Cuando volvió a casa, encendió la pantalla plana y se puso a ver el béisbol. Jugaba el equipo del que era hincha, pero el resultado fue desastroso, lo que no contribuyó precisamente a levantarle el ánimo después de su cita con Bergþóra. Sonó el móvil desde la cocina, donde lo había dejado al entrar. Al no reconocer el número, Sigurður Óli quiso hacer caso omiso de la llamada, pero su instintiva curiosidad se lo impidió.

—¿Sí? —preguntó en un tono innecesariamente seco.

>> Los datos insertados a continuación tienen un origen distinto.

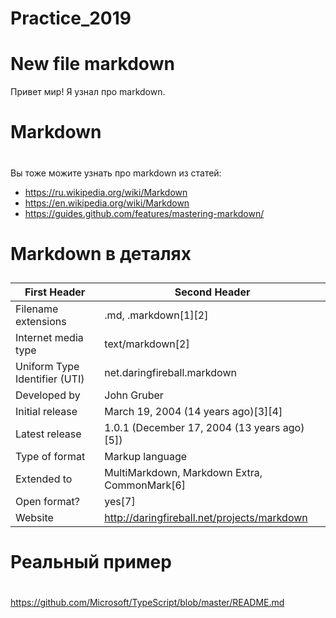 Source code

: # Practice_2019
# New file markdown
Привет мир!
Я узнал про markdown.
# Markdown <h1>
Вы тоже можите узнать про markdown из статей:
* https://ru.wikipedia.org/wiki/Markdown 
* https://en.wikipedia.org/wiki/Markdown
* https://guides.github.com/features/mastering-markdown/

# Markdown в деталях <h2> 
First Header | Second Header
------------ | -------------
Filename extensions | .md, .markdown[1][2]
Internet media type | text/markdown[2]
Uniform Type Identifier (UTI) | net.daringfireball.markdown
Developed by | John Gruber
Initial release | March 19, 2004 (14 years ago)[3][4]
Latest release | 1.0.1 (December 17, 2004 (13 years ago)[5])
Type of format | Markup language
Extended to | MultiMarkdown, Markdown Extra, CommonMark[6]
Open format? | yes[7]
Website | http://daringfireball.net/projects/markdown
# Реальный пример <h1>
https://github.com/Microsoft/TypeScript/blob/master/README.md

Adoptaba aquella estrategia cuando no sabía quién lo llamaba. Podrían llamar de la caridad. En el listín telefónico, su nombre estaba señalado con una cruz roja para indicar que no quería recibir llamadas de agentes comerciales, pero siempre había alguno que probaba suerte y luego se arrepentía de su atrevimiento.

—¿Sigurður? —preguntó una voz de mujer al teléfono.

—¿Quién es?

—¿Sigurður Óli?

—¡Sí!

—Soy Eva.

—¡¿Eva?!

—Eva Lind. La hija de Erlendur.

—Sí, hola.

Su voz se mostraba fría. Sigurður Óli conocía bien a la hija de su compañero Erlendur, con quien llevaba años trabajando. Había tratado con ella en alguna ocasión, ya que su mala vida le había causado algún problema que otro con la policía. De hecho, su adicción era un auténtico quebradero de cabeza para su padre.

—¿Sabes algo de él? —preguntó Eva Lind.

—¿De tu padre? No. Nada. Solo sé que está de vacaciones y que tenía pensado pasar unos días en los fiordos del este.

—Ya. ¿Y no se llevó el móvil? Solo tiene ese número, ¿no?

—Eso creo.

—No tiene otro, ¿verdad? Es que no contesta.

—No, que yo sepa.

—Si te llama, ¿te importaría decirle que he preguntado por él?

—No, claro, pero...

—Pero ¿qué?

—Dudo mucho que me vaya a llamar —aseguró Sigurður Óli—. Así que...

—No, ni a mí —dijo Eva Lind—. Es que fuimos...

—¿Sí?

—Fuimos a dar una vuelta en coche el otro día. Mi padre quería ver los lagos de los alrededores de Reikiavik. Y lo vi...

—¿Sí?

—Lo vi un poco triste.

—¿Y no lo está siempre? Yo no me preocuparía. Nunca he visto a tu padre particularmente animado.

—Ya.

Guardaron silencio.

—Dale recuerdos —le pidió Eva Lind.

—Lo haré.

—Hasta luego.

Sigurður Óli se despidió y dejó el teléfono en la mesa. Luego apagó la televisión y se acostó.